Action item
Print every record below exactly as written.

*** Opening Data to process ***

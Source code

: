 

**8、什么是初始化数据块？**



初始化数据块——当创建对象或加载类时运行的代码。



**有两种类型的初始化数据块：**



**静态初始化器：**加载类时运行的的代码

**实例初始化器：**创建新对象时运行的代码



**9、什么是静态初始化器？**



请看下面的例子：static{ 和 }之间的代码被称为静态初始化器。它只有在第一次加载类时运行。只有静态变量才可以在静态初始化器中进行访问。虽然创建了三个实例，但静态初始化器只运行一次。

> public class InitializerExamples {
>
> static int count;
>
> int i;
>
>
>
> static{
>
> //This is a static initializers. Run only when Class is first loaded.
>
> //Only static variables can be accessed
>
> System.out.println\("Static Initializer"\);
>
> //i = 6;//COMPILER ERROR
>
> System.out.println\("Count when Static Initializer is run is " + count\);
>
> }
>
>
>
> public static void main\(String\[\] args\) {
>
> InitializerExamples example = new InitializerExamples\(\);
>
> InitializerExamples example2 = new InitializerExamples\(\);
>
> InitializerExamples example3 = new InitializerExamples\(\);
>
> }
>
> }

*** Closing Data to process ***

Response to this exercise
Source code

: 

**8、什么是初始化数据块？**



初始化数据块——当创建对象或加载类时运行的代码。



**有两种类型的初始化数据块：**



**静态初始化器：**加载类时运行的的代码

**实例初始化器：**创建新对象时运行的代码



**9、什么是静态初始化器？**



请看下面的例子：static{ 和 }之间的代码被称为静态初始化器。它只有在第一次加载类时运行。只有静态变量才可以在静态初始化器中进行访问。虽然创建了三个实例，但静态初始化器只运行一次。

> public class InitializerExamples {
>
> static int count;
>
> int i;
>
>
>
> static{
>
> //This is a static initializers. Run only when Class is first loaded.
>
> //Only static variables can be accessed
>
> System.out.println\("Static Initializer"\);
>
> //i = 6;//COMPILER ERROR
>
> System.out.println\("Count when Static Initializer is run is " + count\);
>
> }
>
>
>
> public static void main\(String\[\] args\) {
>
> InitializerExamples example = new InitializerExamples\(\);
>
> InitializerExamples example2 = new InitializerExamples\(\);
>
> InitializerExamples example3 = new InitializerExamples\(\);
>
> }
>
> }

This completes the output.